Les conditions économiques s'améliorent légèrement, mais pas assez pour modifier le taux directeur de la Banque du Canada avant quelques mois.

Richard Dufour: La prochaine hausse de taux sera...

Sans surprise, elle l'a reconduit hier à 1% pour la troisième fois d'affilée, sans donner le moindre indice sur le moment de la reprise de sa normalisation. «Toute nouvelle réduction du degré de détente monétaire devra être évalué avec soin», lit-on seulement dans le communiqué faisant part de sa décision.

Cette décision ne devrait entraîner aucun changement de taux préférentiel chez les institutions financières. Il est fixé à 3,25% depuis octobre.

La Banque est toujours d'avis qu'il subsiste quantité considérable de capacités inutilisées.

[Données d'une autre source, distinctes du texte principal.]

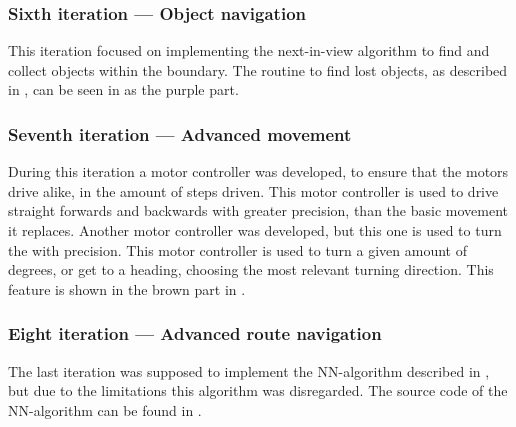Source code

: \subsubsection{Sixth iteration --- Object navigation}
This iteration focused on implementing the next-in-view algorithm to find and collect objects within the boundary. The routine to find lost objects, as described in , can be seen in  as the purple part.


\subsubsection{Seventh iteration --- Advanced movement}
During this iteration a motor controller was developed, to ensure that the motors drive alike, in the amount of steps driven. This motor controller is used to drive straight forwards and backwards with greater precision, than the basic movement it replaces. Another motor controller was developed, but this one is used to turn the \projname{} with precision. This motor controller is used to turn a given amount of degrees, or get to a heading, choosing the most relevant turning direction. This feature is shown in the brown part in .


\subsubsection{Eight iteration --- Advanced route navigation}
The last iteration was supposed to implement the NN-algorithm described in , but due to the limitations this algorithm was disregarded. The source code of the NN-algorithm can be found in .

Ce n'est qu'à la fin de 2012 que l'économie aura retrouvé son plein potentiel et que l'inflation de base, c'est-à-dire sans ses composantes les plus volatiles, réatteindra la cible de 2%. En novembre, son rythme annuel était de 1,4%, le plus faible en 32 mois.

Néanmoins, «la cadence un peu plus rapide de la croissance mondiale incite la Banque à rajuster un peu à la hausse sa prévision de croissance réelle de l'économie pour 2011 et 2012. Le taux passe de 2,3% à 2,4% cette année et de 2,6% à 2,8% pour l'an prochain.

L'expansion a sans doute été beaucoup plus faible en seconde moitié de 2010. L'ajustement à la hausse est plutôt un rattrapage qu'une accélération de la croissance.

«La reprise au Canada se déroule essentiellement comme prévu et est caractérisée par une période de croissance plus modeste et le début du rééquilibrage attendu de la demande», lit-on aussi.

La Banque ne fait aucune allusion au resserrement de l'octroi des garanties hypothécaires annoncées lundi par le ministre des Finances, Jim Flaherty. La semaine dernière, une sous-gouverneure avait consacré toute son intervention publique à l'inquiétude de la Banque devant l'endettement inédit des ménages.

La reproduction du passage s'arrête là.